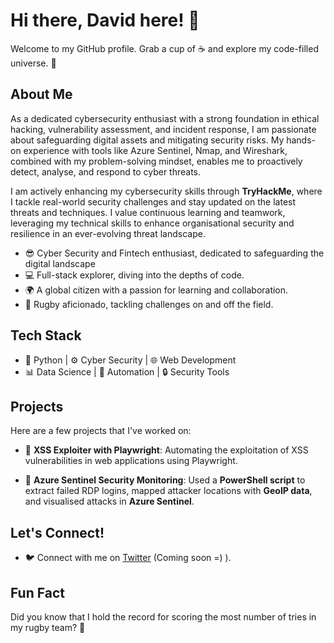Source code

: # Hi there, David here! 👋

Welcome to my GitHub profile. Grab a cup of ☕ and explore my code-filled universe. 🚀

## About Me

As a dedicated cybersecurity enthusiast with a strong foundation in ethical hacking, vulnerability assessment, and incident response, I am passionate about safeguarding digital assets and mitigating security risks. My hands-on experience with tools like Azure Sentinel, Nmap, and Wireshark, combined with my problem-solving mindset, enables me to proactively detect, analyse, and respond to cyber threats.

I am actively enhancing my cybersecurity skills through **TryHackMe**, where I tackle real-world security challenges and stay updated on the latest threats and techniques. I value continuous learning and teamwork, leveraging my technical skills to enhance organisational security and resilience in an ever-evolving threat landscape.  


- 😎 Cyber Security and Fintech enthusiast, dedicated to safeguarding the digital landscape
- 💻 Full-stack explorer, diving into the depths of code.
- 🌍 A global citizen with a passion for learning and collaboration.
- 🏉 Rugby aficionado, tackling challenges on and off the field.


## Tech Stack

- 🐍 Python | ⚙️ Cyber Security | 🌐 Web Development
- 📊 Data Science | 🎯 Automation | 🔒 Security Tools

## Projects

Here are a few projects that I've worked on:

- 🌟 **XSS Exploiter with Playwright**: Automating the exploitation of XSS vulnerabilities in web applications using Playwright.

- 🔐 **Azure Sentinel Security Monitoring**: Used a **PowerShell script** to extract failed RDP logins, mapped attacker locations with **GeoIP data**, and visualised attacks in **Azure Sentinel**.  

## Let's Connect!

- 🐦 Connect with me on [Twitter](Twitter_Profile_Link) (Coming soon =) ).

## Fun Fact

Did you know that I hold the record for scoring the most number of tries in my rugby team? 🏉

□ □ □

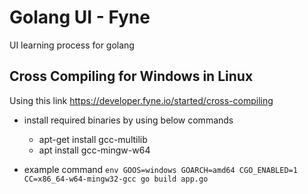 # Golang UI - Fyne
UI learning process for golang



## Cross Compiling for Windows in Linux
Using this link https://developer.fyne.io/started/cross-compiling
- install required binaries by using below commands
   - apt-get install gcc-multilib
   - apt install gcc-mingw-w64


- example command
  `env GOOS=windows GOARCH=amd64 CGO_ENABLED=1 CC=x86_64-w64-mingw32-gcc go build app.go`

□ □ □

● **The problem**:
Look above for the line with "- 🐦 Connect" and the line with "Did you know"; transcribe both and all lines in between, exactly, and nothing else.

● **Output for this task**:
- 🐦 Connect with me on [Twitter](Twitter_Profile_Link) (Coming soon =) ).

## Fun Fact

Did you know that I hold the record for scoring the most number of tries in my rugby team? 🏉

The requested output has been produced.